How to Appeal a Decline
If you have been declined and believe the decision was wrong, you have the right to appeal. The process is straightforward but time-sensitive.
Step-by-Step Appeal Process
- Step 1: Visit srd.sassa.gov.za/appeals within 30 days of your decline notification. This deadline is strict — late appeals are not accepted.
- Step 2: Upload 3 months of bank statements from every account linked to your ID number. All major banks allow you to download statements from their apps or internet banking.
- Step 3: Provide a sworn affidavit of unemployment. You can get this done at your nearest police station free of charge. The affidavit must state that you are not employed and have no regular income.
- Step 4: Write an explanation letter for each flagged deposit. If a R700 deposit from your mother triggered the decline, explain who sent it, why, and that it was a once-off family transfer, not employment income.
- Step 5: Submit and wait. An independent tribunal reviews your appeal. This process takes up to 90 days.
If your appeal is successful, you will receive back-pay for the disputed months.
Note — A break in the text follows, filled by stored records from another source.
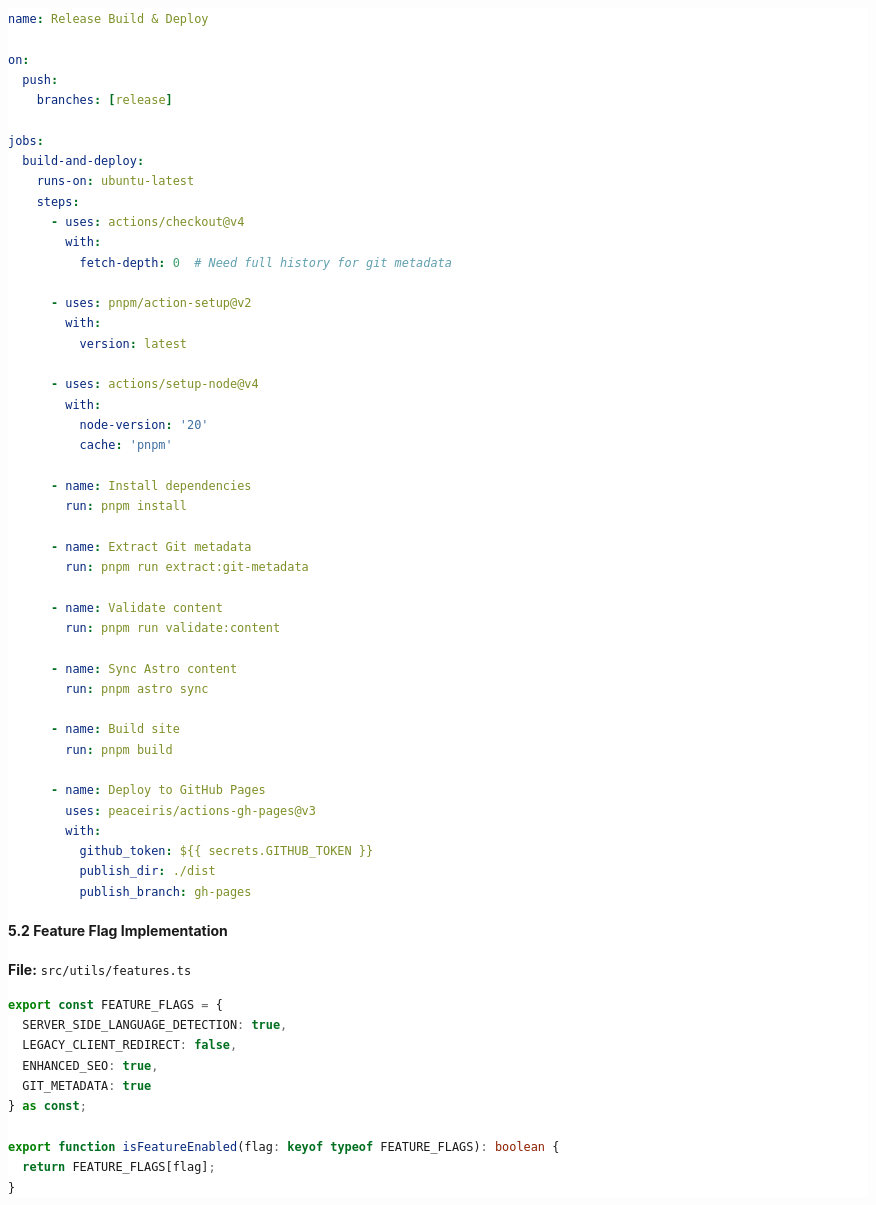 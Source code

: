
 ```yaml
name: Release Build & Deploy

on:
  push:
    branches: [release]

jobs:
  build-and-deploy:
    runs-on: ubuntu-latest
    steps:
      - uses: actions/checkout@v4
        with:
          fetch-depth: 0  # Need full history for git metadata
      
      - uses: pnpm/action-setup@v2
        with:
          version: latest
      
      - uses: actions/setup-node@v4
        with:
          node-version: '20'
          cache: 'pnpm'
      
      - name: Install dependencies
        run: pnpm install
      
      - name: Extract Git metadata
        run: pnpm run extract:git-metadata
      
      - name: Validate content
        run: pnpm run validate:content
      
      - name: Sync Astro content
        run: pnpm astro sync
      
      - name: Build site
        run: pnpm build
      
      - name: Deploy to GitHub Pages
        uses: peaceiris/actions-gh-pages@v3
        with:
          github_token: ${{ secrets.GITHUB_TOKEN }}
          publish_dir: ./dist
          publish_branch: gh-pages
```

#### 5.2 Feature Flag Implementation
**File:** `src/utils/features.ts`

```typescript
export const FEATURE_FLAGS = {
  SERVER_SIDE_LANGUAGE_DETECTION: true,
  LEGACY_CLIENT_REDIRECT: false,
  ENHANCED_SEO: true,
  GIT_METADATA: true
} as const;

export function isFeatureEnabled(flag: keyof typeof FEATURE_FLAGS): boolean {
  return FEATURE_FLAGS[flag];
}
```


  [filePath: string]: {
The grant amount will be deposited into your account for every month you were wrongly declined, subject to the tribunal's ruling. Note that the biometric verification crackdown has added additional identity checks to the appeal process, so ensure your biometric data is up to date with SASSA.
Keep Records of Everything
Screenshot your decline notification, save copies of all documents you submit, and note the date you lodged your appeal. If 90 days pass without a response, you can escalate to the SASSA regional office or contact Black Sash for assistance. Check the April 2026 payment schedule to know when your back-pay might arrive if your appeal succeeds.
Will the Threshold Change?
The short answer is: not yet, but possibly soon. The Department of Social Development (DSD) is currently conducting public consultations on the proposed livelihoods grant, which would replace the SRD as a permanent programme. These consultations include discussions about revising the means test methodology, potentially raising the threshold and introducing a graduated assessment rather than the current binary pass/fail system.
However, no confirmed changes have been announced. Any adjustment to the R628 threshold would most likely come with the Medium-Term Budget Policy Statement (MTBPS) in October 2026 or as part of the broader livelihoods grant transition expected in April 2027. Until then, the current system remains in place.
In the meantime, SASSA has indicated it is exploring improvements to its bank verification system that would allow it to better classify deposit types. Whether this materialises before the livelihoods transition remains to be seen. Civil society groups continue to push for urgent interim relief, arguing that every month of delay means hundreds of thousands of eligible South Africans are wrongly denied support.